Segment Open

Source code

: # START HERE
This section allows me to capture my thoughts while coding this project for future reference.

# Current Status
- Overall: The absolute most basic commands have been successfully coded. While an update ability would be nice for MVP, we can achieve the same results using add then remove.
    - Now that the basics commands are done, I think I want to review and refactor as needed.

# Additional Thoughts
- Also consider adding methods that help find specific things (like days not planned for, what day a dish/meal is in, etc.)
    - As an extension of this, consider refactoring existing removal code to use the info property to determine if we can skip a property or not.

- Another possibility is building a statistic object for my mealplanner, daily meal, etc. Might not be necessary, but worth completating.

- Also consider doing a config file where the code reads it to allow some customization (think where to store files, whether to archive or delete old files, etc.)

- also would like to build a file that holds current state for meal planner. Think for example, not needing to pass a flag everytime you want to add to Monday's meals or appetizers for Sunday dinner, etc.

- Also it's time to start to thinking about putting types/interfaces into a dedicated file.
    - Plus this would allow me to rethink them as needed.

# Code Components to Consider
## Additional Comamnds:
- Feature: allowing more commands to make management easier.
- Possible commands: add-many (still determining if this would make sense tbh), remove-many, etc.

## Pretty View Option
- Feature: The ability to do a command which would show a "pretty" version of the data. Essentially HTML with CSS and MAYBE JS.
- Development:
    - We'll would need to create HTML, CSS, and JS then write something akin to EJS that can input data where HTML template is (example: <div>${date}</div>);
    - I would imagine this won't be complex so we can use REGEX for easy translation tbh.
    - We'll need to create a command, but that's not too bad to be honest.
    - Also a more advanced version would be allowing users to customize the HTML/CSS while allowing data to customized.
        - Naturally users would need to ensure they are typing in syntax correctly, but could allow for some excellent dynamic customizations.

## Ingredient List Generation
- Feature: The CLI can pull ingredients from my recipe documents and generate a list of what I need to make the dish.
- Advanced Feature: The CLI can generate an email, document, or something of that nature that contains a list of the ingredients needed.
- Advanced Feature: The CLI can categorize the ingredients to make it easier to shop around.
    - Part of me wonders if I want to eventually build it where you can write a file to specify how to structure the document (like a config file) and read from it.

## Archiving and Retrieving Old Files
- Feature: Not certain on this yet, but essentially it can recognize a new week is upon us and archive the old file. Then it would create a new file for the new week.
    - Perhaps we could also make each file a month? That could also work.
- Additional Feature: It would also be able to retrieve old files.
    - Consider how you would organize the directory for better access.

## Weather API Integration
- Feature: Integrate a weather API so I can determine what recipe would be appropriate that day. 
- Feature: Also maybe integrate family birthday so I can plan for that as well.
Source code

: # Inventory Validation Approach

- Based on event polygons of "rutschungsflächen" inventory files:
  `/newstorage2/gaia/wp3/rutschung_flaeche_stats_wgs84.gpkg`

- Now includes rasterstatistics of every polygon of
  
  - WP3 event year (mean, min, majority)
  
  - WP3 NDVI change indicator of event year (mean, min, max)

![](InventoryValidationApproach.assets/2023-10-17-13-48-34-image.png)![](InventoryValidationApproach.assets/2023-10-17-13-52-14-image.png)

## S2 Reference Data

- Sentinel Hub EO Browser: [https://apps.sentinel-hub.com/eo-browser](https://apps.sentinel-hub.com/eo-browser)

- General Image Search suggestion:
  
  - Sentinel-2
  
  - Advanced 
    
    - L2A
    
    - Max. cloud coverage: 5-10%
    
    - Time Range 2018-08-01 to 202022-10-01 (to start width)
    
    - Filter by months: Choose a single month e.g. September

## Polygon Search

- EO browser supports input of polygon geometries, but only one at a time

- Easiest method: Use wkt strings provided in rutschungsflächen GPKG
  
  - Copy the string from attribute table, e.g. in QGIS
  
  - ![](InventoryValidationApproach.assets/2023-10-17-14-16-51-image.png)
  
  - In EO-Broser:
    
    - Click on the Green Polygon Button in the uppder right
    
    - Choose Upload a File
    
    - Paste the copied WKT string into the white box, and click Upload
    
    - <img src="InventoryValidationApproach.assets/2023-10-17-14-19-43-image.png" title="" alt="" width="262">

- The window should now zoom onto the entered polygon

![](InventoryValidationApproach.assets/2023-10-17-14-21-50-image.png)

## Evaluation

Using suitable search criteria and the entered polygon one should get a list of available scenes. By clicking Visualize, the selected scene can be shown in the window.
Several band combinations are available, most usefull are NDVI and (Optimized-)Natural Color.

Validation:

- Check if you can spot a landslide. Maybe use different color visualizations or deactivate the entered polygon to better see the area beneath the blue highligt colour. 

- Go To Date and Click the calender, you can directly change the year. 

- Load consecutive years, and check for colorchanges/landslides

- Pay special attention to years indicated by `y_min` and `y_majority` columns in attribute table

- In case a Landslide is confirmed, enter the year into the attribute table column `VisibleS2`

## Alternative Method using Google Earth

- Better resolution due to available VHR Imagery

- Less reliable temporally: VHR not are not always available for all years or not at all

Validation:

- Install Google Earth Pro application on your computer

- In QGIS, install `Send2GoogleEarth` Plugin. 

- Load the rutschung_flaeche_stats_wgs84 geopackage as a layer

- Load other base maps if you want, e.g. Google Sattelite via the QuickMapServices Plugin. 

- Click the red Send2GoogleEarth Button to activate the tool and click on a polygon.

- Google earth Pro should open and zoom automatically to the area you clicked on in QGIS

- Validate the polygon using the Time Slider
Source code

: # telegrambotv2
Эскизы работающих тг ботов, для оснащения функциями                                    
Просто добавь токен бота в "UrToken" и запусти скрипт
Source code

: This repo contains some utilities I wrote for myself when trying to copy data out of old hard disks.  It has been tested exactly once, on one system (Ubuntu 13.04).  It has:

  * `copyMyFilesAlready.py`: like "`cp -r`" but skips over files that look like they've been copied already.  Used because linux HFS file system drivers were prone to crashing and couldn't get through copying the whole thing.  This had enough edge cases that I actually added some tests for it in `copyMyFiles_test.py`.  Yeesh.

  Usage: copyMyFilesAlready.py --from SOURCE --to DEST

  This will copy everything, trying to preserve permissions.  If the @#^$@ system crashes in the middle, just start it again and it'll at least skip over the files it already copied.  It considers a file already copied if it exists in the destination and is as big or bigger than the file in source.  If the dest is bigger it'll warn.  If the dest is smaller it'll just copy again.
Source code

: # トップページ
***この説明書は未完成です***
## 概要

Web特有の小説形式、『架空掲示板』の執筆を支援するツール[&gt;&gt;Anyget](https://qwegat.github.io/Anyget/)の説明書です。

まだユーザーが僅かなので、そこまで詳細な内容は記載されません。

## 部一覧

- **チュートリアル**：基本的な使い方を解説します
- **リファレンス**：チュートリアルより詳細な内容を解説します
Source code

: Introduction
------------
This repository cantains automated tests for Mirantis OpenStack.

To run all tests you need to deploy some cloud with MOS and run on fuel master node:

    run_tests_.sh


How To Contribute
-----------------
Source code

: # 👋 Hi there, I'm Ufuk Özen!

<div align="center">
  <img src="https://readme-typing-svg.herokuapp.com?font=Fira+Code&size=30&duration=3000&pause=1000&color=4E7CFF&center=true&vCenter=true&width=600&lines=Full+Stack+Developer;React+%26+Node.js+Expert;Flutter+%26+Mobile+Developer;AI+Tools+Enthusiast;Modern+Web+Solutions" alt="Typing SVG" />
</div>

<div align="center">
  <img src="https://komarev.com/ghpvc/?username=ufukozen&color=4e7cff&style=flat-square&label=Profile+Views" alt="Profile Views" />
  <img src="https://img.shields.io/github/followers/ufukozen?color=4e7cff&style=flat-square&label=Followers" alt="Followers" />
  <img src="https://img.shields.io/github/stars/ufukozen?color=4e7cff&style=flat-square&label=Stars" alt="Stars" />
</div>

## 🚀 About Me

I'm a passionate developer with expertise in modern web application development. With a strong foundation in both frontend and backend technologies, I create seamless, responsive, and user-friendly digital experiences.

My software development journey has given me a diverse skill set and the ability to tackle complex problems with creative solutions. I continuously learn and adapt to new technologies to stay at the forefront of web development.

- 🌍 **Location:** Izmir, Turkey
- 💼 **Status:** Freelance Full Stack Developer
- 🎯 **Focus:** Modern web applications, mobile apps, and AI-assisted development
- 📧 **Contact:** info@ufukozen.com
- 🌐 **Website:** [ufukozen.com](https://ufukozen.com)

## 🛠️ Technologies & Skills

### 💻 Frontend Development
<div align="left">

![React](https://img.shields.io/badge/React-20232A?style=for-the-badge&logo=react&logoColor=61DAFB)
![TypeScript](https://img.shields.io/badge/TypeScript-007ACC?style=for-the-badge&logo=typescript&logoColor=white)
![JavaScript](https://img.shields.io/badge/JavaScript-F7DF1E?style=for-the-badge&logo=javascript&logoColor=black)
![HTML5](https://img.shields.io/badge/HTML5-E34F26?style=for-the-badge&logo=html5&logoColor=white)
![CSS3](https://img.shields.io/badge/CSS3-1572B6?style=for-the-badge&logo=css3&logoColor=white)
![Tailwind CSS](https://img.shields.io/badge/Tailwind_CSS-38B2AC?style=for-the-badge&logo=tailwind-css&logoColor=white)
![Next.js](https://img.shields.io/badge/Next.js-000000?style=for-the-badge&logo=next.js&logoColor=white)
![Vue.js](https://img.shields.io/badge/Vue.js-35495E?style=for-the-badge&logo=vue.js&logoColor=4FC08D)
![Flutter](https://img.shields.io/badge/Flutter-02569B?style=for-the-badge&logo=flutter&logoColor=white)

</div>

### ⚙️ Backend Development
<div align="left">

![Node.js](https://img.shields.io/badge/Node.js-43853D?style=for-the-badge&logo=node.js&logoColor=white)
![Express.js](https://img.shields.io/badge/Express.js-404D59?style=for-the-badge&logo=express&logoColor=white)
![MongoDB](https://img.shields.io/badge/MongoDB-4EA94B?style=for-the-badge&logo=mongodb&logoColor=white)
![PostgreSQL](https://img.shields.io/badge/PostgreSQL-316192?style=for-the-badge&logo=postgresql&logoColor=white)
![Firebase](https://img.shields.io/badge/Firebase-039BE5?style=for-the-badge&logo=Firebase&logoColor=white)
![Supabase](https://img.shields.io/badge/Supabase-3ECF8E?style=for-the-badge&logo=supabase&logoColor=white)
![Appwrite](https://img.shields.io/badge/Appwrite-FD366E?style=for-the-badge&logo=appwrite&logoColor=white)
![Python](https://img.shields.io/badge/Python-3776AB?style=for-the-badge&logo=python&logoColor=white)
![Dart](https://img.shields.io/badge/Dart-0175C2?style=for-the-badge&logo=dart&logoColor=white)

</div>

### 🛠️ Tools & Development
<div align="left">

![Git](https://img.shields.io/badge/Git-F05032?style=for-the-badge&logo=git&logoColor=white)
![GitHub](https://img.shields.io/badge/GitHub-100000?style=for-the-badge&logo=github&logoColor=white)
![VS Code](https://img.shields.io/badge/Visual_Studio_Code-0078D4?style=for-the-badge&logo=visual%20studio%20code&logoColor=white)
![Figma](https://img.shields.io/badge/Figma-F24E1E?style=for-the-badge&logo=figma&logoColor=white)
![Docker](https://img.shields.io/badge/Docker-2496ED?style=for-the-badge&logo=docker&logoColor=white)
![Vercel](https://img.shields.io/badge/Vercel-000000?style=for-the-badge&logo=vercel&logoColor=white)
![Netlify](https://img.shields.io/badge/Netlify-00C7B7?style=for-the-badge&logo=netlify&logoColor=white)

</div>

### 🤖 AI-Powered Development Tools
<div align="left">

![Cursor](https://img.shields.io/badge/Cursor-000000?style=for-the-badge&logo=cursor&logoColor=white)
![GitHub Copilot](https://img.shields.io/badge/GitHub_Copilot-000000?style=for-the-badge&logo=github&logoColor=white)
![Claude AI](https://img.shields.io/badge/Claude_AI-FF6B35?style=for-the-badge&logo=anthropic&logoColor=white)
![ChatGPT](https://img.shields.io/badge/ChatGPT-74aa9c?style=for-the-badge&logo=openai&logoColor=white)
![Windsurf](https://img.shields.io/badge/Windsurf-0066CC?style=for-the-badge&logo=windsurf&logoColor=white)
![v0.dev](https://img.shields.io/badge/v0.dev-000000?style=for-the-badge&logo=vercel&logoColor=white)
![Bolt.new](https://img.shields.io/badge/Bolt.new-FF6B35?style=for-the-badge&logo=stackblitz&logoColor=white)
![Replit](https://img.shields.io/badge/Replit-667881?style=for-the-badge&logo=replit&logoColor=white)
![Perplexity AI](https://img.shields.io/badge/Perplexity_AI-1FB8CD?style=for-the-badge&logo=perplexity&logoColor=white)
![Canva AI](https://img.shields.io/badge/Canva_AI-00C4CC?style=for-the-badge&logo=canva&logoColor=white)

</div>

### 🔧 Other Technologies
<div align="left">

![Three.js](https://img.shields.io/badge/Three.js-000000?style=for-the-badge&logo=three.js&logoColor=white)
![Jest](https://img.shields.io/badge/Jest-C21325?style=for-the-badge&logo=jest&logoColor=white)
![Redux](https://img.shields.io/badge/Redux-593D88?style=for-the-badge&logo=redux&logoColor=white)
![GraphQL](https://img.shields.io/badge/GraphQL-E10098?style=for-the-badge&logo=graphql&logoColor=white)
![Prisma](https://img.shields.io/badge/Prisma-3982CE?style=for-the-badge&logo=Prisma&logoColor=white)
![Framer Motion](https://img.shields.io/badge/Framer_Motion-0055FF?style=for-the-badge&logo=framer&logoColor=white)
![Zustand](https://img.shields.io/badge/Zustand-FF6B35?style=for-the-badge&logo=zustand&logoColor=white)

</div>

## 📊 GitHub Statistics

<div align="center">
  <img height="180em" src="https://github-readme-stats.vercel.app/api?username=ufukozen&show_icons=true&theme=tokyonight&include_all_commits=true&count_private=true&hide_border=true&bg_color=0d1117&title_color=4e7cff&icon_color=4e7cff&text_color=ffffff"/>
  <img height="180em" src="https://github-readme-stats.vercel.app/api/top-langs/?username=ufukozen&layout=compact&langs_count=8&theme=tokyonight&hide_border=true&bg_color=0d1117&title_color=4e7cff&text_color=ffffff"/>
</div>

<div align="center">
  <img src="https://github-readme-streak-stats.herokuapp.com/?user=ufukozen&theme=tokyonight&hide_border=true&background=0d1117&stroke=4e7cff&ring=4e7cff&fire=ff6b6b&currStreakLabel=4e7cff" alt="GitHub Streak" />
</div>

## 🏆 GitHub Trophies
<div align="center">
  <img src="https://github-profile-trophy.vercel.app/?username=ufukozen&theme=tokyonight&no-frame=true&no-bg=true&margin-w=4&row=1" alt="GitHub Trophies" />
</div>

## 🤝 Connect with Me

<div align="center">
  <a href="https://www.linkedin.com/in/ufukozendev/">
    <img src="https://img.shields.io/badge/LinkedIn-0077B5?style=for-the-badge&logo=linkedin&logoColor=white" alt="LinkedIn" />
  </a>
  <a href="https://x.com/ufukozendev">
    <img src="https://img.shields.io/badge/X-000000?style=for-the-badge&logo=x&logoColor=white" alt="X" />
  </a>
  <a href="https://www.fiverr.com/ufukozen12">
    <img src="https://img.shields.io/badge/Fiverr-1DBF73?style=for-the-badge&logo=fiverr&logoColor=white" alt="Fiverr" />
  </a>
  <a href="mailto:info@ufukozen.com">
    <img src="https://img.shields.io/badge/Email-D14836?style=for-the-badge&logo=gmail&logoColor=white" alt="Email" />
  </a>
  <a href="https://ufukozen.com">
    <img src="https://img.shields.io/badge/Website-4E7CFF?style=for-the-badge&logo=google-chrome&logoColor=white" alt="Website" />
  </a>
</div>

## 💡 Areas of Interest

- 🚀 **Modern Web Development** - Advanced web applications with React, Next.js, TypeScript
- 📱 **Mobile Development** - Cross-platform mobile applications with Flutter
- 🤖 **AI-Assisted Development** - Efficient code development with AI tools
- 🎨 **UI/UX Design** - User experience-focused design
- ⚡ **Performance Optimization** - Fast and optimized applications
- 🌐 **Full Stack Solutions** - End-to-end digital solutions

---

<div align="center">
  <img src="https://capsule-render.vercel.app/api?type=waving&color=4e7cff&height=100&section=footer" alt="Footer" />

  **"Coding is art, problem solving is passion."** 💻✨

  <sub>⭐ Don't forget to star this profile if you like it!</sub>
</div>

Segment Closed

# [Work request]
Every line containing the string "archive" is required; copy each such line from the data.

# [Exercise response]
- Also consider doing a config file where the code reads it to allow some customization (think where to store files, whether to archive or delete old files, etc.)
- Feature: Not certain on this yet, but essentially it can recognize a new week is upon us and archive the old file. Then it would create a new file for the new week.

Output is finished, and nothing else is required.